## ASSIGNMENT
Without pictures, retype the following entries exactly.

## RECORD EXCERPTS

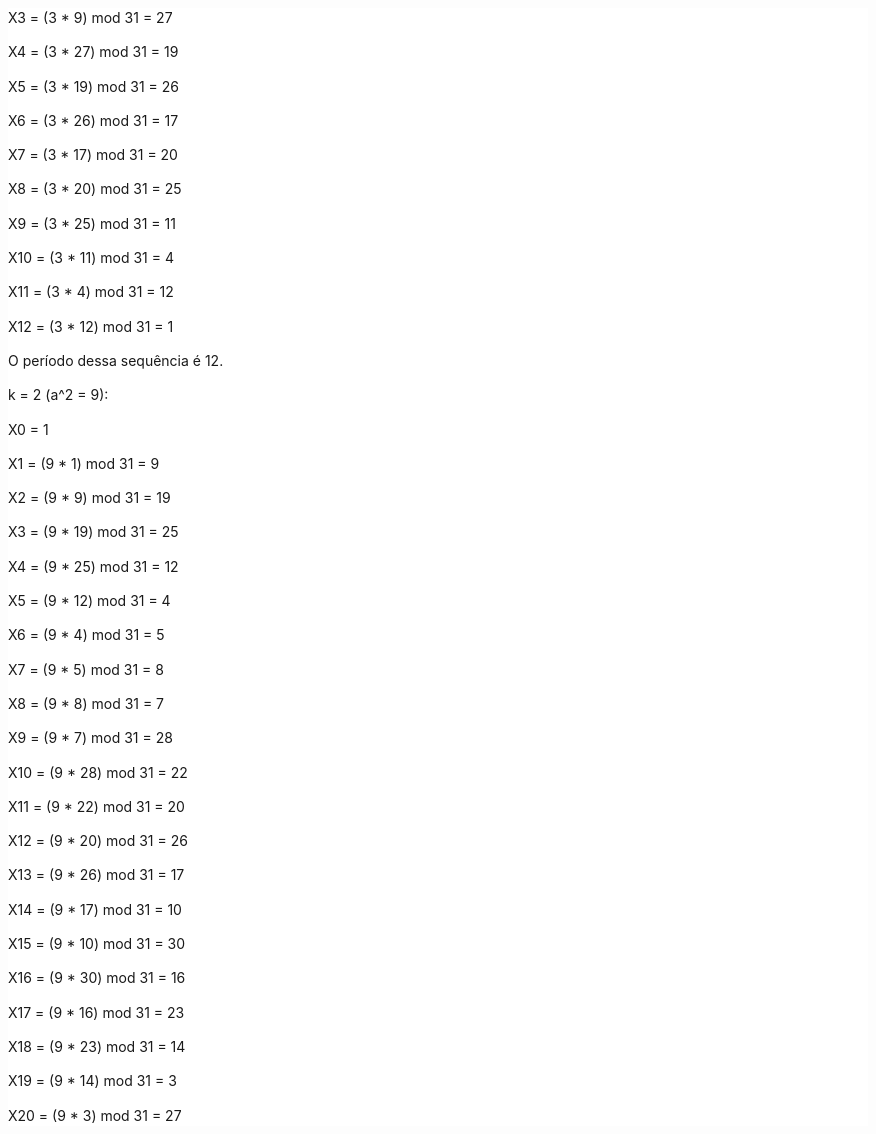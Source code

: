X3 = (3 * 9) mod 31 = 27

X4 = (3 * 27) mod 31 = 19

X5 = (3 * 19) mod 31 = 26

X6 = (3 * 26) mod 31 = 17

X7 = (3 * 17) mod 31 = 20

X8 = (3 * 20) mod 31 = 25

X9 = (3 * 25) mod 31 = 11

X10 = (3 * 11) mod 31 = 4

X11 = (3 * 4) mod 31 = 12

X12 = (3 * 12) mod 31 = 1

O período dessa sequência é 12.

k = 2 (a^2 = 9):

X0 = 1

X1 = (9 * 1) mod 31 = 9

X2 = (9 * 9) mod 31 = 19

X3 = (9 * 19) mod 31 = 25

X4 = (9 * 25) mod 31 = 12

X5 = (9 * 12) mod 31 = 4

X6 = (9 * 4) mod 31 = 5

X7 = (9 * 5) mod 31 = 8

X8 = (9 * 8) mod 31 = 7

X9 = (9 * 7) mod 31 = 28

X10 = (9 * 28) mod 31 = 22

X11 = (9 * 22) mod 31 = 20

X12 = (9 * 20) mod 31 = 26

X13 = (9 * 26) mod 31 = 17

X14 = (9 * 17) mod 31 = 10

X15 = (9 * 10) mod 31 = 30

X16 = (9 * 30) mod 31 = 16

X17 = (9 * 16) mod 31 = 23

X18 = (9 * 23) mod 31 = 14

X19 = (9 * 14) mod 31 = 3

X20 = (9 * 3) mod 31 = 27
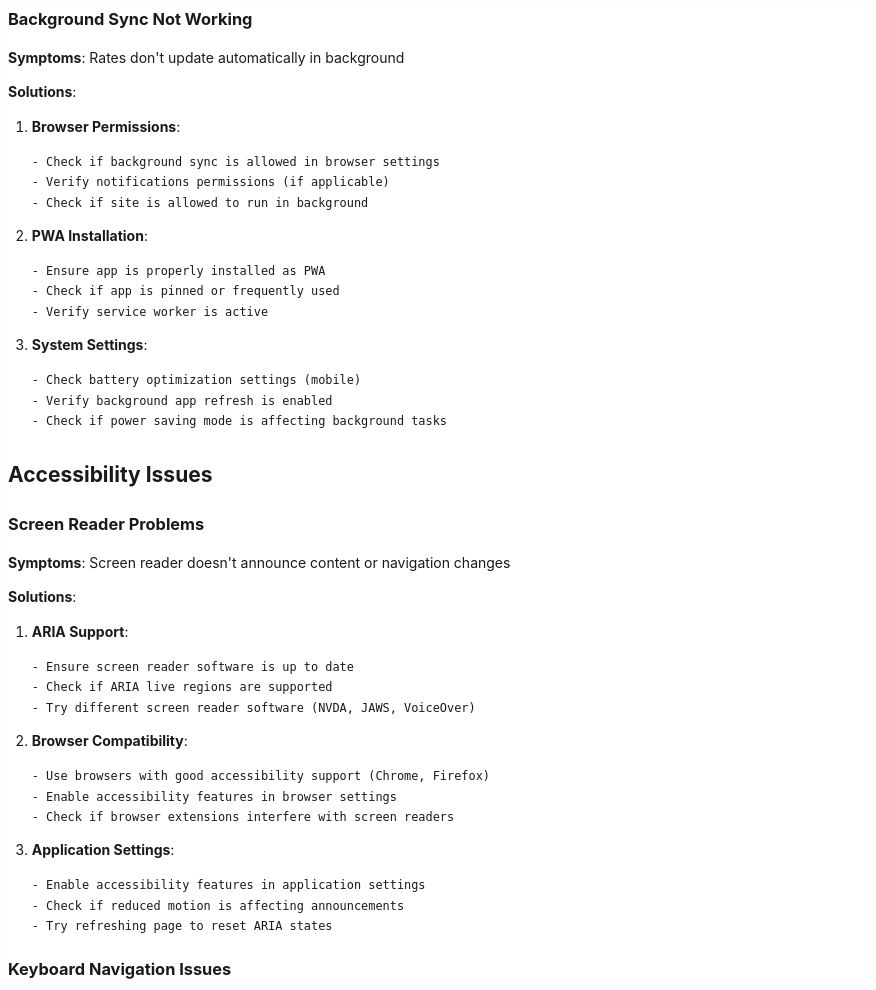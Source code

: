### Background Sync Not Working

**Symptoms**: Rates don't update automatically in background

**Solutions**:

1. **Browser Permissions**:
   ```
   - Check if background sync is allowed in browser settings
   - Verify notifications permissions (if applicable)
   - Check if site is allowed to run in background
   ```

2. **PWA Installation**:
   ```
   - Ensure app is properly installed as PWA
   - Check if app is pinned or frequently used
   - Verify service worker is active
   ```

3. **System Settings**:
   ```
   - Check battery optimization settings (mobile)
   - Verify background app refresh is enabled
   - Check if power saving mode is affecting background tasks
   ```

## Accessibility Issues

### Screen Reader Problems

**Symptoms**: Screen reader doesn't announce content or navigation changes

**Solutions**:

1. **ARIA Support**:
   ```
   - Ensure screen reader software is up to date
   - Check if ARIA live regions are supported
   - Try different screen reader software (NVDA, JAWS, VoiceOver)
   ```

2. **Browser Compatibility**:
   ```
   - Use browsers with good accessibility support (Chrome, Firefox)
   - Enable accessibility features in browser settings
   - Check if browser extensions interfere with screen readers
   ```

3. **Application Settings**:
   ```
   - Enable accessibility features in application settings
   - Check if reduced motion is affecting announcements
   - Try refreshing page to reset ARIA states
   ```

### Keyboard Navigation Issues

## THE COMPLETED TASK
Source code

:X3 = (3 * 9) mod 31 = 27

X4 = (3 * 27) mod 31 = 19

X5 = (3 * 19) mod 31 = 26

X6 = (3 * 26) mod 31 = 17

X7 = (3 * 17) mod 31 = 20

X8 = (3 * 20) mod 31 = 25

X9 = (3 * 25) mod 31 = 11

X10 = (3 * 11) mod 31 = 4

X11 = (3 * 4) mod 31 = 12

X12 = (3 * 12) mod 31 = 1

O período dessa sequência é 12.

k = 2 (a^2 = 9):

X0 = 1

X1 = (9 * 1) mod 31 = 9

X2 = (9 * 9) mod 31 = 19

X3 = (9 * 19) mod 31 = 25

X4 = (9 * 25) mod 31 = 12

X5 = (9 * 12) mod 31 = 4

X6 = (9 * 4) mod 31 = 5

X7 = (9 * 5) mod 31 = 8

X8 = (9 * 8) mod 31 = 7

X9 = (9 * 7) mod 31 = 28

X10 = (9 * 28) mod 31 = 22

X11 = (9 * 22) mod 31 = 20

X12 = (9 * 20) mod 31 = 26

X13 = (9 * 26) mod 31 = 17

X14 = (9 * 17) mod 31 = 10

X15 = (9 * 10) mod 31 = 30

X16 = (9 * 30) mod 31 = 16

X17 = (9 * 16) mod 31 = 23

X18 = (9 * 23) mod 31 = 14

X19 = (9 * 14) mod 31 = 3

X20 = (9 * 3) mod 31 = 27
Source code

:### Background Sync Not Working

**Symptoms**: Rates don't update automatically in background

**Solutions**:

1. **Browser Permissions**:
   ```
   - Check if background sync is allowed in browser settings
   - Verify notifications permissions (if applicable)
   - Check if site is allowed to run in background
   ```

2. **PWA Installation**:
   ```
   - Ensure app is properly installed as PWA
   - Check if app is pinned or frequently used
   - Verify service worker is active
   ```

3. **System Settings**:
   ```
   - Check battery optimization settings (mobile)
   - Verify background app refresh is enabled
   - Check if power saving mode is affecting background tasks
   ```

## Accessibility Issues

### Screen Reader Problems

**Symptoms**: Screen reader doesn't announce content or navigation changes

**Solutions**:

1. **ARIA Support**:
   ```
   - Ensure screen reader software is up to date
   - Check if ARIA live regions are supported
   - Try different screen reader software (NVDA, JAWS, VoiceOver)
   ```

2. **Browser Compatibility**:
   ```
   - Use browsers with good accessibility support (Chrome, Firefox)
   - Enable accessibility features in browser settings
   - Check if browser extensions interfere with screen readers
   ```

3. **Application Settings**:
   ```
   - Enable accessibility features in application settings
   - Check if reduced motion is affecting announcements
   - Try refreshing page to reset ARIA states
   ```

### Keyboard Navigation Issues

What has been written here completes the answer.